The Memory Project has interviewed numerous Korean War veterans who served in-theatre after the armistice. Some of these individuals were initially reticent, arguing that because they did not see combat their stories were not interesting. However, their accounts provide important details into life in post-war Korea as, in the limited literature about Canada’s participation in the war, there is even less written about what Canadians did following the armistice.
Simply because the armistice was in effect, the danger was not over and soldiers continued to patrol the hills. As Lieutenant-General Charles Belzile comments, small firefights continued to occur between his Queen’s Own Rifles troops and Chinese and North Korean soldiers along the Demilitarized Zone at the 38th parallel. Soldiers were even captured, although quickly repatriated. While not in the hills, troops trained or cleared mines, the latter a dangerous task, as mines were often not marked.

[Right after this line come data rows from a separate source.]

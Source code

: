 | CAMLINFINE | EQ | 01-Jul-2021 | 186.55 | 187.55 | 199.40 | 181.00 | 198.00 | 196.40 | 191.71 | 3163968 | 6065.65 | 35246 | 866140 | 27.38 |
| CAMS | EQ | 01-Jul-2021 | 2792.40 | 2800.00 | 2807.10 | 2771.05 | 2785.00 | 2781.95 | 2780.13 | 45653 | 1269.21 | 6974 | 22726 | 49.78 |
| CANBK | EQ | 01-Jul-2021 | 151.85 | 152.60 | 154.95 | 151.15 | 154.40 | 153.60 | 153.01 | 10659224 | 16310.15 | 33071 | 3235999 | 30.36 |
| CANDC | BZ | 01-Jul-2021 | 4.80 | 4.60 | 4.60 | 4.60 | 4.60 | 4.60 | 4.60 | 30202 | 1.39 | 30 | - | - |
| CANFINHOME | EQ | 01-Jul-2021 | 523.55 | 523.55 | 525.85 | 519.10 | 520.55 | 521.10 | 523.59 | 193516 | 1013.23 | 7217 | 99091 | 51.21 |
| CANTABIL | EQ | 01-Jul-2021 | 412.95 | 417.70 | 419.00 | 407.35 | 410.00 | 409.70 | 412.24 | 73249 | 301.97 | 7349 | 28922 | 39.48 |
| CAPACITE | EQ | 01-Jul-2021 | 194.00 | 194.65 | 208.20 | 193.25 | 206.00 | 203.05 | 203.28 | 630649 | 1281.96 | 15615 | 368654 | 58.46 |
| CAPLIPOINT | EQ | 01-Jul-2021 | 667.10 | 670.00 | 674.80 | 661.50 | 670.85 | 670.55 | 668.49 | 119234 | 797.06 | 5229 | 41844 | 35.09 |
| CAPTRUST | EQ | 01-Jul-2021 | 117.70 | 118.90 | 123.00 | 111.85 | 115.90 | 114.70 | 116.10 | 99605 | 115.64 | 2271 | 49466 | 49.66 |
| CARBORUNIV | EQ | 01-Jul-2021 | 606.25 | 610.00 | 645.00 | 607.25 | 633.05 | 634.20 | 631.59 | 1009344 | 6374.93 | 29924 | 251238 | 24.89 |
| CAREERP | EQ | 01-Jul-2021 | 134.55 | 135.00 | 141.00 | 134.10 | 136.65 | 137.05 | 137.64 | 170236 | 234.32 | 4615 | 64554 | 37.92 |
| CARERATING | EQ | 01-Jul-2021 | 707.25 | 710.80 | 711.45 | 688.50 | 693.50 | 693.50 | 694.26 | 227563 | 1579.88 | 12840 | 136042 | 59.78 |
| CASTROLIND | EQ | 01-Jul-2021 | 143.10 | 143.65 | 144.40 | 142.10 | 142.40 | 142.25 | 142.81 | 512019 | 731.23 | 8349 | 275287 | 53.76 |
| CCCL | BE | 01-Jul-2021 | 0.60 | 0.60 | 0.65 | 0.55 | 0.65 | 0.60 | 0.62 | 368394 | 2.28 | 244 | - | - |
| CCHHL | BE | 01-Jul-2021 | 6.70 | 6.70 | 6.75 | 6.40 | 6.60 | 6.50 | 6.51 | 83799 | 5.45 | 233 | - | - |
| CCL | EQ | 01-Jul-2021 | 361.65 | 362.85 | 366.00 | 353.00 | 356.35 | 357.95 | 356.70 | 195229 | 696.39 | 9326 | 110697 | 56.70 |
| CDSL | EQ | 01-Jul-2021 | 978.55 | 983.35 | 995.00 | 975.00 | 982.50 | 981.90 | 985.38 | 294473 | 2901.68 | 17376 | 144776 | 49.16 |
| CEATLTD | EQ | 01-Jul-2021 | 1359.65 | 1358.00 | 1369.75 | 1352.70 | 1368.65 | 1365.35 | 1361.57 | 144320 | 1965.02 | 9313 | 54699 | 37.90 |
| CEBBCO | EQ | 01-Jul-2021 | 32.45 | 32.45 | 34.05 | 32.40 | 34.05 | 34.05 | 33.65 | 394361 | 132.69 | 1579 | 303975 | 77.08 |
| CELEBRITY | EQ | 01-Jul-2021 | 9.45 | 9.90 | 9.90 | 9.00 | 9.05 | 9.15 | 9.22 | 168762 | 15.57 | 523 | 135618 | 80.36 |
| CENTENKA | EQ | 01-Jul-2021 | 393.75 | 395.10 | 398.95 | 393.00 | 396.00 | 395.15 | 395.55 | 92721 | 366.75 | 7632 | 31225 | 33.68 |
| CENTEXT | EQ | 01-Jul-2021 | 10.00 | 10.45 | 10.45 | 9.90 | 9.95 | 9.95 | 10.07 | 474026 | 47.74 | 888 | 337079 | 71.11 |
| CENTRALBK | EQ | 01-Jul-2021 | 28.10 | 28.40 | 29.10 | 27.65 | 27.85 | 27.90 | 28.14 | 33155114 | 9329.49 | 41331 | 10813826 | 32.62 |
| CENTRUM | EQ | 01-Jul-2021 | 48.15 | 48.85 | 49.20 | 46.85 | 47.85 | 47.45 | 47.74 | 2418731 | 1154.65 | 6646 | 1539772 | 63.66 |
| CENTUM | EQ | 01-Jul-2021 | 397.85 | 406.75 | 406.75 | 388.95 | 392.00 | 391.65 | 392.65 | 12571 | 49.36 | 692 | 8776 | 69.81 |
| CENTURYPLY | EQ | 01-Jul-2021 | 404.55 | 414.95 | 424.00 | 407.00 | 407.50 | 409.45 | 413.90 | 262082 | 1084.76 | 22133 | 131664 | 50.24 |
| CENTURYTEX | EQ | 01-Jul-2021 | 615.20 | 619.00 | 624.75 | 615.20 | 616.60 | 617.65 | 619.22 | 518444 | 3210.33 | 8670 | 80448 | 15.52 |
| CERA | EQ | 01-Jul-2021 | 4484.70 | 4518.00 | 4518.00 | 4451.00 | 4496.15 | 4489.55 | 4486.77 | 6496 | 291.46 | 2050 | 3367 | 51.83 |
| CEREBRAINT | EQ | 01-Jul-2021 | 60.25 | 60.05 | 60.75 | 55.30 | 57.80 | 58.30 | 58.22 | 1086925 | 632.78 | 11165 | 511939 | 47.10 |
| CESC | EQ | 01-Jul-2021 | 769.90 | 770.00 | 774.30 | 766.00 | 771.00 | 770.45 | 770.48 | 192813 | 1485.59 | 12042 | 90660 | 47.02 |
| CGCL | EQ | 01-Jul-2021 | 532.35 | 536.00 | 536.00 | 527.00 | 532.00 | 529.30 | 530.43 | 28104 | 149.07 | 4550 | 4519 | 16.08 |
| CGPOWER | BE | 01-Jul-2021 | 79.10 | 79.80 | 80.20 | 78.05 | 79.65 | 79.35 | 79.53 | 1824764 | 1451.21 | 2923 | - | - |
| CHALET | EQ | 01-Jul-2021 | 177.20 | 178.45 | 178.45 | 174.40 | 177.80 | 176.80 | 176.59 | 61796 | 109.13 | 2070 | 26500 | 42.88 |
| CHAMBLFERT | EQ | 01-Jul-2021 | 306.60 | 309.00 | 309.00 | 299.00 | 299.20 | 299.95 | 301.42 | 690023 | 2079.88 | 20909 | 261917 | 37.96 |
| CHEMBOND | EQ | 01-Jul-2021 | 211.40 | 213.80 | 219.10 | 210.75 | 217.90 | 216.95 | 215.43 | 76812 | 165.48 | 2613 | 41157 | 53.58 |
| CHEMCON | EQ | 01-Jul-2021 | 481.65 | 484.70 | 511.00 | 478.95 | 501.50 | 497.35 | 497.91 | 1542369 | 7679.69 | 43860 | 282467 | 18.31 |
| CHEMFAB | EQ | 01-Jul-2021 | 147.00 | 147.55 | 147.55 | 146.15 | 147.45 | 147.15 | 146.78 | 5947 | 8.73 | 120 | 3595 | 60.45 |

Frank Smyth, with the Canadian Provost Corps in Korea, recalls one time when enemy soldiers threatened to cross the 38th parallel. Consequently, the UN troops hastily retreated across the Imjin River, with Smyth and his partner bringing up the rear. The bridge they crossed was supposed to blow at midnight; Smyth crossed the bridge at 12:05am. Smyth also recalls writing to his family asking them to donate clothes and toys for Korean children who had lost everything in the war. During the war and after, Canadian soldiers interacted with South Korean locals on a regular basis; often South Koreans were hired to work in army kitchens, do laundry, and other tasks around camp. Due to Koreans’ primitive living conditions, Canadian soldiers often checked to see if the locals needed anything and that they were healthy. The locals appreciated the Canadians’ service; South Korean elders gave Lieutenant Fred Joyce, Royal Canadian Army Service Corps, a set of silver chopsticks and a serving spoon as a token of goodwill.
As Joyce notes, life in Korea after the armistice gradually became more about “keeping people occupied,” rather than preparing for a break in the armistice. While Canada’s contribution to Korea was not on the same scale as the U.S., this does not diminish or discount the important work Canadians undertook to ensure peace in a country far away from their own home.